The standard deviation function computes the standard deviation of a window. When combined with the SlidingWindow abstraction, the standard deviation function can be used to compute the std feature of a time series. The standard deviation is defined as:

\[ \sigma = \sqrt{\frac{1}{n} \sum_{i=1}^{n} (x_i - \mu)^2} \]

where \(x_i\) is the \(i\)-th element of the window, \(n\) is the number of elements in the window, and \(\mu\) is the mean of the window.

Compute the standard deviation of the values in x.

Parameters:

Name Type Description Default
x ndarray

The array to compute the median of.

required
ddof Union[int, int_]

The delta degrees of freedom. Default is 0. See numpy.std for more information.

0
where Callable[[Union[int, float, int_, float_]], Union[bool, bool_]]

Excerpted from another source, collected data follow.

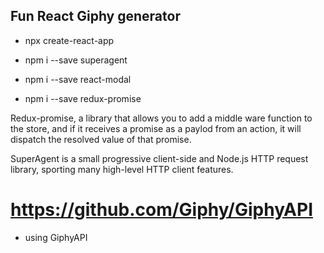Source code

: ## Fun React Giphy generator

- npx create-react-app

- npm i --save superagent

- npm i --save react-modal

- npm i --save redux-promise

Redux-promise, a library that allows you to add a middle ware function to the store, and if it receives a promise as a paylod from an action, it will dispatch the resolved value of that promise.


SuperAgent is a small progressive client-side and Node.js HTTP request library, sporting many high-level HTTP client features.

# https://github.com/Giphy/GiphyAPI
 - using GiphyAPI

A function that takes a value and returns True or False. Default is lambda x: not np.isnan(x) i.e. a measurement is valid if it is not a NaN value.

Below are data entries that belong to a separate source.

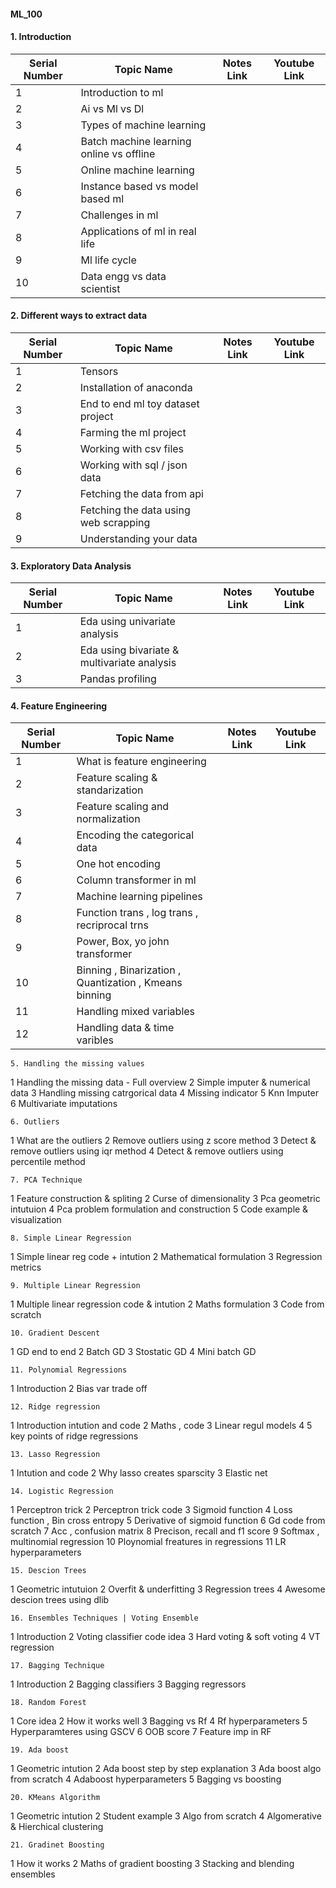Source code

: #### ML_100

#### 1. Introduction 
Serial Number | Topic Name |  Notes Link | Youtube Link
-- |  -------  |-------------|-----------| 
1  |Introduction to ml |
2  |Ai vs Ml vs Dl |
3 | Types of machine learning|
4	| Batch machine learning online vs offline|
5	|Online machine learning|
6	|Instance based vs model based ml|
7	|Challenges in ml|
8	|Applications of ml in real life|
9	|Ml life cycle|
10	|Data engg vs data scientist |
	
#### 2. Different ways to extract data
Serial Number | Topic Name |  Notes Link | Youtube Link
-- |  -------  |-------------|-----------| 	
1 | Tensors  |
2|  Installation of anaconda |
3 | End to end ml toy dataset project|
4 | Farming the ml project|
5 | Working with csv files|
6 | Working with sql / json data |
7 | Fetching the data from api | 
8 | Fetching the data using web scrapping |
9 | Understanding your data |
	
#### 3. Exploratory Data Analysis
Serial Number | Topic Name |  Notes Link | Youtube Link
-- |  -------  |-------------|-----------| 	
1 |Eda using univariate analysis |
2 |	Eda using bivariate & multivariate analysis|
3 |	Pandas profiling|

#### 4. Feature Engineering
Serial Number | Topic Name |  Notes Link | Youtube Link
-- |  -------  |-------------|-----------| 
1 |	What is feature engineering |
2 |	Feature scaling & standarization|
3 |	Feature scaling and normalization|
4 |	Encoding the categorical data|
5 |	One hot encoding|
6 |	Column transformer in ml|
7 |	Machine learning pipelines|
8 |	Function trans , log trans , recriprocal trns|
9 |	Power, Box, yo john transformer|
10 |	Binning , Binarization , Quantization , Kmeans binning |
11 |	Handling mixed variables|
12 |	Handling data & time varibles|
	
	5. Handling the missing values
	
1	Handling the missing data - Full overview
2	Simple imputer & numerical data
3	Handling missing catrgorical data
4	Missing indicator
5	Knn Imputer
6	Multivariate imputations
	
	6. Outliers
	
1	What are the outliers
2	Remove outliers using z score method
3	Detect & remove outliers using iqr method
4	Detect & remove outliers using percentile method
	
	7. PCA Technique
	
1	Feature construction & spliting
2	Curse of dimensionality
3	Pca geometric intutuion
4	Pca problem formulation and construction
5	Code example & visualization
	
	8. Simple Linear Regression 
	
1	Simple linear reg code + intution
2	Mathematical formulation
3	Regression metrics
	
	9. Multiple Linear Regression  
	
1	Multiple linear regression code & intution
2	Maths formulation
3	Code from scratch
	
	10. Gradient Descent 
	
1	 GD end to end
2	Batch GD
3	Stostatic GD
4	Mini batch GD
	
	11. Polynomial Regressions
	
1	Introduction
2	Bias var trade off
	
	12. Ridge regression 
	
1	Introduction intution and code
2	Maths , code 
3	Linear regul models
4	5 key points of ridge regressions
	
	13. Lasso Regression
	
1	Intution and code
2	Why lasso creates sparscity
3	Elastic net
	
	14. Logistic Regression
	
1	Perceptron trick
2	Perceptron trick code
3	Sigmoid function
4	Loss function , Bin cross entropy
5	Derivative of sigmoid function
6	Gd code from scratch
7	Acc , confusion matrix 
8	Precison, recall  and f1 score
9	Softmax , multinomial regression
10	Ploynomial freatures in regressions
11	LR hyperparameters
	
	15. Descion Trees
	
1	Geometric intutuion
2	Overfit & underfitting
3	Regression trees
4	Awesome descion trees using dlib
	
	16. Ensembles Techniques | Voting Ensemble
	
1	Introduction
2	Voting classifier code idea
3	Hard voting & soft voting
4	VT regression
	
	17. Bagging Technique
	
1	Introduction
2	Bagging classifiers
3	Bagging regressors
	
	18. Random Forest
	
1	Core idea
2	How it works well
3	Bagging vs Rf
4	Rf hyperparameters
5	Hyperparamteres using GSCV 
6	OOB score
7	Feature imp in RF
	
	19. Ada boost
	
1	Geometric intution
2	Ada boost step by step explanation
3	Ada boost algo from scratch
4	Adaboost hyperparameters
5	Bagging vs boosting
	
	20. KMeans Algorithm
	
1	Geometric intution
2	Student example
3	Algo from scratch
4	Algomerative & Hierchical clustering 
	
	21. Gradinet Boosting
	
1	How it works
2	Maths of gradient boosting
3	Stacking and blending ensembles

lambda : not numpy.isnan(x)

Returns:

Type Description
Union[float, float_]

The standard deviation of the values in x.

Examples

import numpy as np
import autonfeat as aft
import autonfeat.functional as F

# Random data
n_samples = 100
x = np.random.rand(n_samples)

# Create sliding window
ws = 10
ss = 10
window = aft.SlidingWindow(window_size=ws, step_size=ss)

# Get featurizer
featurizer = window.use(F.std_tf)

# Get features
features = featurizer(x)

# Print features
print(features)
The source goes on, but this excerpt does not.